Достаточно только вспомнить, как он держал ее, как он раздевал ее, ломая все барьеры, и освободил ее, даря ощущение невесомости и магию. Электрический импульс между ними бесспорно был взрывоопасным, но их тесная духовная связь оказалась гораздо глубже. Когда она лежала в его объятьях прошлой ночью, они были идеально синхронны, и дышать становилось легче, когда он наполнил ее неожиданным счастьем. Она не хотела засыпать, но не могла помочь ему расслабиться после всех тех интенсивных оргазмов и просто задержалась в крепких и горячих объятьях Трумэна. Поскольку она не хотела просыпаться в объятьях Трумэна, проснуться от проявления его любви к Линкольну было еще лучше. Он отдал этим малышам всю свою любовь, ей хотелось бы принять участие в их воспитании, и она знала лучше, чем кто-либо, что ничто не вытеснит это желание. Эти дети нашли свой дом в ее сердце, и они счастливчики, что у них есть он.

Эта полнота чувств сразила ее, как будто она действительно могла почувствовать на ощупь, попробовать и увидеть их. Она задумчиво смотрела сквозь море изувеченных и забытых автомобилей, когда услышала приближение Трумэна. Когда его руки сомкнулись вокруг ее талии и теплые губы коснулись ее щеки, она улыбнулась и повернулась в его объятьях, от него исходил запах мятной зубной пасты и мыла.

— Извини, что оставил тебя одну, — сказал он хрипло сонным голосом.

Она почувствовала себя женственной и миниатюрной рядом с его огромным телом. Её нежный гигант. Её несчастный Тру. Она не сомневалась в том, что ее нежный гигант может превратиться в существо наподобие Халка, если того будет требовать ситуация. Ее сердце сжалось при виде татуировок на его груди, хотя ясно видела это уже во второй раз. Она очертила шею разгневанного дракона своими пальчиками и прижалась губами к огню. Она не могла изменить его прошлого, и каким бы страшным оно не было, оно сделало его тем человеком, каким он стал, так же как отсутствие родительского внимания и любви и самоубийство отца сделали из нее ту, кем она являлась сейчас. Когда она взглянула на него, то ее удивил направленный на нее пристальный взгляд.

— Ты выглядишь обеспокоенным. У Линкольна опять поднялась температура?

— Нет, — ответил он серьезно. — Просто пытаюсь прочитать тебя. Появилось ли сожаление с наступлением нового дня?

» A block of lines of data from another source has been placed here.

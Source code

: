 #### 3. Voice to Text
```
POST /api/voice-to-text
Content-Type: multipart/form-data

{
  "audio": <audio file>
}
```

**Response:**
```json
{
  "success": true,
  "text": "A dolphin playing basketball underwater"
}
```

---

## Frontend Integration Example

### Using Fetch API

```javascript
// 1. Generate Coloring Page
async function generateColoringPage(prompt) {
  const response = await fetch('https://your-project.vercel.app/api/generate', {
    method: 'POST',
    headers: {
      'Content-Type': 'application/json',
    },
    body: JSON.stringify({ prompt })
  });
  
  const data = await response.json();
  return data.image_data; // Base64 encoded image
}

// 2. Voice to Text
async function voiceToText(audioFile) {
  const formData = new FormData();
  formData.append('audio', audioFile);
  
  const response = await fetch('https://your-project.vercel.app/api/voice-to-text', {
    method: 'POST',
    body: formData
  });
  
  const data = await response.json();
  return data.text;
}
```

Она покачала головой и улыбнулась ему.

— Только то, что ты обнажил свою душу передо мной, а мне нечем поделиться с тобой, чем-то равноценным.

От облегчения его лицо осветилось.

— Ты поделилась со мной большим, чем тебе кажется, — он наклонился и поцеловал ее в плотно сомкнутые губы. Затем рассмеялся, беря ее лицо в ладони: — Однако я хотел бы, чтобы ты раздела со мной лучший поцелуй.

Она крепче сжала губы, чтобы избавить его от своего утреннего «свежего дыхания»:

— Я не почистила зубы.

Он рассмеялся и опустил руки:

— Мой рот был похоронен между твоих ног прошлой ночью. Ты действительно думаешь, что я буду переживать, чистила ли ты зубы?

Что-то изменилось. Может быть, все стало по-другому. Она не была уверенна ни в чем. Его слова прозвучали легко, его улыбка стала более естественной, а его скромный смешок, на самом деле, очень ей понравился, особенно то, как нерешительно он вырвался. Он отдавал ей еще больше, доверял больше, чем признавался. Она смотрела в его глаза. Видела там облегчение и что-то гораздо более сильное. То, что он ей сказал, было нечто особенным, и ей нужно было это услышать, чтобы она перестала думать о содеянном с сожалением, а только верила в лучшее.

Когда его рот обрушился на нее, она также почувствовала разницу в его поцелуе. Он целовал ее более интимно, придерживая одной рукой за щеку, а другой, придерживая за талию, сплетая их тела вместе. Это был опьяняющий и клеймящий поцелуй. Поцелуй, который говорил «Ты моя, а я — твой».